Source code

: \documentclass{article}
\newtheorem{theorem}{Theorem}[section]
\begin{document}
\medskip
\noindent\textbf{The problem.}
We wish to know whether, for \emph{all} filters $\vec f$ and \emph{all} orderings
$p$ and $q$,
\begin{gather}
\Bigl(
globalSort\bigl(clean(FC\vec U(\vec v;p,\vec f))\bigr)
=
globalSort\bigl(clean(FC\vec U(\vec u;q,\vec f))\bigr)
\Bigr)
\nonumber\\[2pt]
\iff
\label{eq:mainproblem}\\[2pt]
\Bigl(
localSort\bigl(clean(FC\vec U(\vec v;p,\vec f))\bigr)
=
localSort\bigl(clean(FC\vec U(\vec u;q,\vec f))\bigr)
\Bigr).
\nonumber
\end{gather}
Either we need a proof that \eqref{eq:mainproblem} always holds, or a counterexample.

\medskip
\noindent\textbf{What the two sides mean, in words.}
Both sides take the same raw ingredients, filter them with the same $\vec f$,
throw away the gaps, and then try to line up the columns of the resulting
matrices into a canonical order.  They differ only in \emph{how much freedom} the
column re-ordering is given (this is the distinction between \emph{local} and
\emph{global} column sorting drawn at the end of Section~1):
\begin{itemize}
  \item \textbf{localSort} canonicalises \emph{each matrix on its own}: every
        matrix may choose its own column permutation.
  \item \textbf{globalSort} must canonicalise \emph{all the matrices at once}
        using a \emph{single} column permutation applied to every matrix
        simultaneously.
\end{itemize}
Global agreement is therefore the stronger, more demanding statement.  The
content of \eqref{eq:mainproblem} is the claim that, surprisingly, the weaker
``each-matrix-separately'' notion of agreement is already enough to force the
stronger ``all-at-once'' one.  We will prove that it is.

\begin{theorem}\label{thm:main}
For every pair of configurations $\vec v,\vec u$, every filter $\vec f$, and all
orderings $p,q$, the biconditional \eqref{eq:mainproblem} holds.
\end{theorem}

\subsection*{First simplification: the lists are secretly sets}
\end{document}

□ □ □ □ □ □ □

* _Exercise_: Go through the data above and copy each line that holds the word "every".

* _Task answer_:
  \item \textbf{localSort} canonicalises \emph{each matrix on its own}: every
        using a \emph{single} column permutation applied to every matrix
For every pair of configurations $\vec v,\vec u$, every filter $\vec f$, and all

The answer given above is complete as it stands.